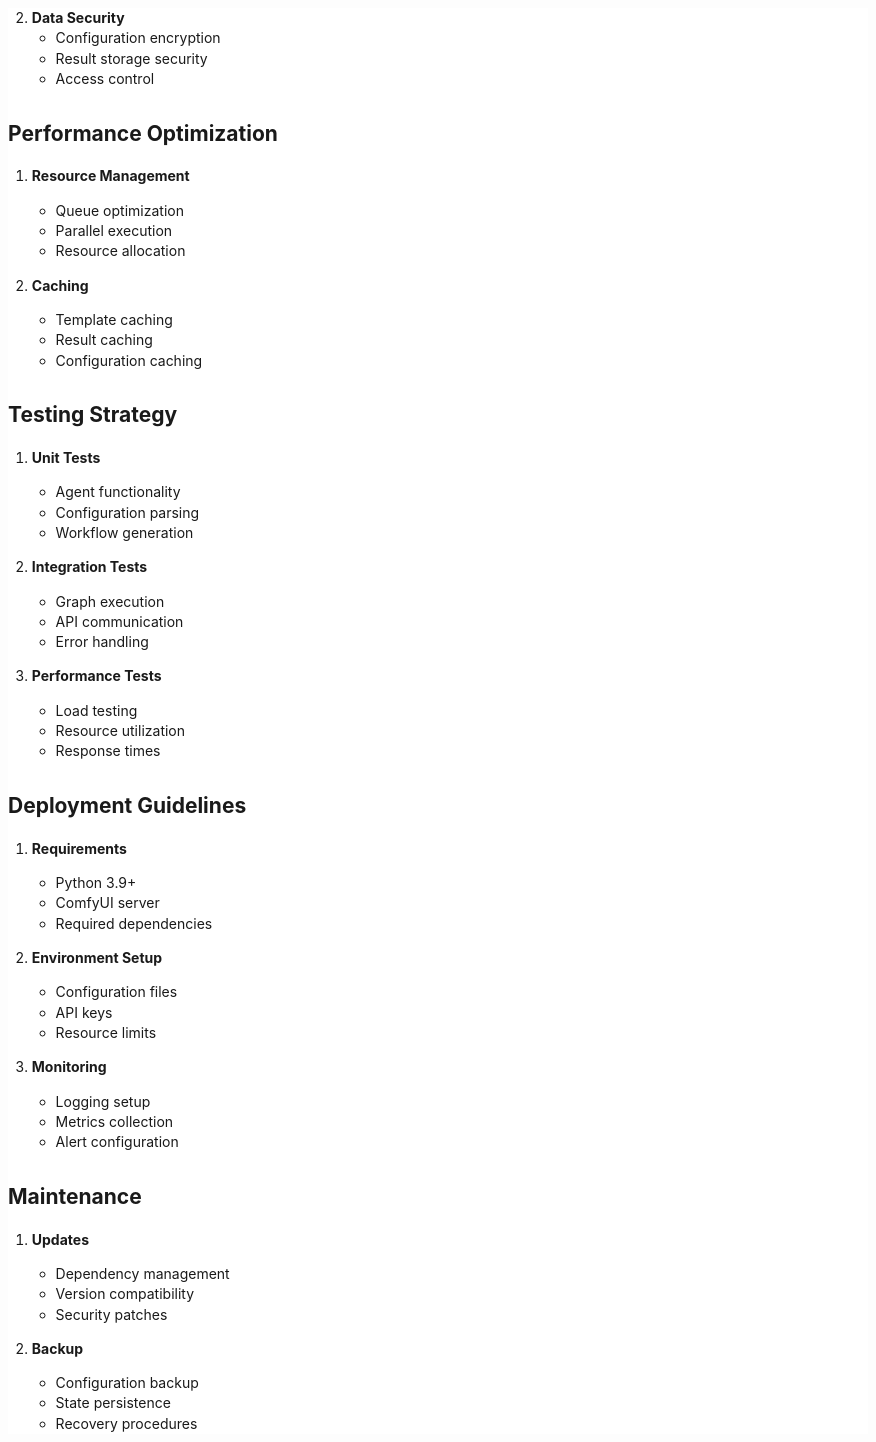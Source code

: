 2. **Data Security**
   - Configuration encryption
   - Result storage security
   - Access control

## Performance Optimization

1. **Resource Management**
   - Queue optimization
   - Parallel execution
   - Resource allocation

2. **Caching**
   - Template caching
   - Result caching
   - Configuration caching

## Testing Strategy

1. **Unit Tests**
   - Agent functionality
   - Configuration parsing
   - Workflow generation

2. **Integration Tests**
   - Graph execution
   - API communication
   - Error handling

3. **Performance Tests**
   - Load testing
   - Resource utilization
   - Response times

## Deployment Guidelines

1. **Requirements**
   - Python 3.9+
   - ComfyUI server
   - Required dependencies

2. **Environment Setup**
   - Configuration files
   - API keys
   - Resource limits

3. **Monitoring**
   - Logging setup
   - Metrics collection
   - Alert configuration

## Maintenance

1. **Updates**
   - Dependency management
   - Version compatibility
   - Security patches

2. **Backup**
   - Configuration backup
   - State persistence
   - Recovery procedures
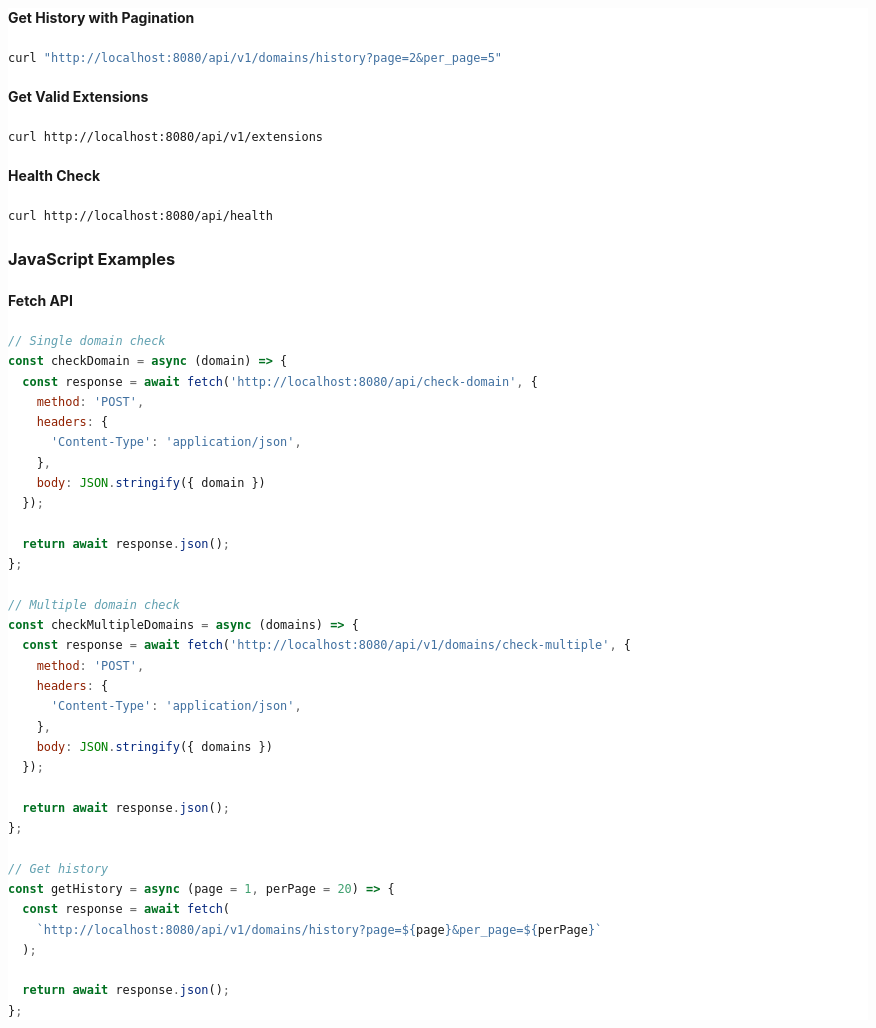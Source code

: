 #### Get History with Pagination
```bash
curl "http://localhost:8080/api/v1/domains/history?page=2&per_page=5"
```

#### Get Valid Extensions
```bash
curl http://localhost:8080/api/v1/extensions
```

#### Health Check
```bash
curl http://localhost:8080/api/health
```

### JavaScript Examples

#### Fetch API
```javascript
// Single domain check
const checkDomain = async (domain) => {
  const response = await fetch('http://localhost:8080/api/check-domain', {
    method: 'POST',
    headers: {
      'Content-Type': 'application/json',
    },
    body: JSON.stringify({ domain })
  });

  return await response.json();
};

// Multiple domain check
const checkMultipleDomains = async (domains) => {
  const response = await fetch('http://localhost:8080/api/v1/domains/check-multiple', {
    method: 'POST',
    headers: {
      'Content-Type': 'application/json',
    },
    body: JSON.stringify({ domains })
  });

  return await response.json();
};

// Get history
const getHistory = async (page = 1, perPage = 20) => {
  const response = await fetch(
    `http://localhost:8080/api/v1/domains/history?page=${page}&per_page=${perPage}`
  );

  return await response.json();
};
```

▸ Your assignment: Output the lines of the records above exactly as they appear, from the line containing "- Configuration parsing" through the line containing "- State persistence".

▸ Result for this exercise:
   - Configuration parsing
   - Workflow generation

2. **Integration Tests**
   - Graph execution
   - API communication
   - Error handling

3. **Performance Tests**
   - Load testing
   - Resource utilization
   - Response times

## Deployment Guidelines

1. **Requirements**
   - Python 3.9+
   - ComfyUI server
   - Required dependencies

2. **Environment Setup**
   - Configuration files
   - API keys
   - Resource limits

3. **Monitoring**
   - Logging setup
   - Metrics collection
   - Alert configuration

## Maintenance

1. **Updates**
   - Dependency management
   - Version compatibility
   - Security patches

2. **Backup**
   - Configuration backup
   - State persistence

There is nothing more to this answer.